To investigate this question, the researchers analyzed data from more than 50,000 crossings of the plasmasphere by satellites belonging to 10 scientific missions, including NASA's Time History of Events and Macroscale Interactions during Substorms (THEMIS) mission. The satellites' sensors are capable of detecting minute changes in the concentrations of plasma, which allowed the team to map out the exact boundary of the plasmapause in greater detail than ever before.   

The satellite crossings occurred between 1977 and 2015, and during this period, there were four complete solar cycles. This information allowed the team to factor in the role of solar activity on Earth's magnetosphere. Once the sun's influence was accounted for, it started to become clear that fluctuations in the shape of the plasmapause followed daily and monthly patterns that were very similar to the ocean's tides, indicating that the moon was the most likely cause of the plasma tides. 

The researchers are unsure exactly how the moon causes the plasma tides, but their current best guess is that the moon's gravity causes perturbations in Earth's electromagnetic field. But further research is needed to tell for sure.

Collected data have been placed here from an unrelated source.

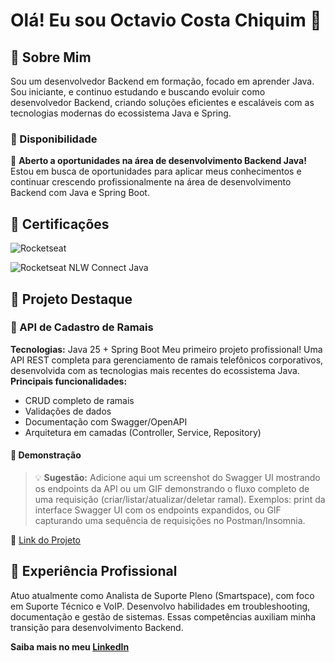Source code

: # Olá! Eu sou Octavio Costa Chiquim 👋
## 🚀 Sobre Mim
Sou um desenvolvedor Backend em formação, focado em aprender Java. Sou iniciante, e continuo estudando e buscando evoluir como desenvolvedor Backend, criando soluções eficientes e escaláveis com as tecnologias modernas do ecossistema Java e Spring.
### 🎯 Disponibilidade
💼 **Aberto a oportunidades na área de desenvolvimento Backend Java!**  
Estou em busca de oportunidades para aplicar meus conhecimentos e continuar crescendo profissionalmente na área de desenvolvimento Backend com Java e Spring Boot.
## 📜 Certificações
![Rocketseat](https://img.shields.io/badge/Rocketseat-Certified-8257E5?style=for-the-badge&logo=rocketseat&logoColor=white)

![Rocketseat NLW Connect Java](https://img.shields.io/badge/Rocketseat-NLW%20Connect%20Java-blue?logo=java)
## 💼 Projeto Destaque
### 🏢 API de Cadastro de Ramais
**Tecnologias:** Java 25 + Spring Boot
Meu primeiro projeto profissional! Uma API REST completa para gerenciamento de ramais telefônicos corporativos, desenvolvida com as tecnologias mais recentes do ecossistema Java.
**Principais funcionalidades:**
- CRUD completo de ramais
- Validações de dados
- Documentação com Swagger/OpenAPI
- Arquitetura em camadas (Controller, Service, Repository)
#### 📸 Demonstração
> 💡 **Sugestão:** Adicione aqui um screenshot do Swagger UI mostrando os endpoints da API ou um GIF demonstrando o fluxo completo de uma requisição (criar/listar/atualizar/deletar ramal). Exemplos: print da interface Swagger UI com os endpoints expandidos, ou GIF capturando uma sequência de requisições no Postman/Insomnia.

🔗 [Link do Projeto](https://github.com/OctavioCostaChiquim/cadastro-ramais)
## 🎯 Experiência Profissional
Atuo atualmente como Analista de Suporte Pleno (Smartspace), com foco em Suporte Técnico e VoIP. Desenvolvo habilidades em troubleshooting, documentação e gestão de sistemas. Essas competências auxiliam minha transição para desenvolvimento Backend.

**Saiba mais no meu [LinkedIn](https://www.linkedin.com/in/octaviochiquim-voip-dev/)**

The team thinks this previously unknown interaction between Earth and the moon could help researchers understand other parts of the magnetosphere in greater detail, such as the Van Allen radiation belts, which capture highly energetic particles from solar wind and trap them in the outer magnetosphere.

"We suspect that the observed plasma tide may subtly affect the distribution of energetic radiation belt particles, which are a well-known hazard to space-based infrastructure and human activities in space," the researchers wrote. Better understanding the tides could therefore help to improve work in these areas, they added.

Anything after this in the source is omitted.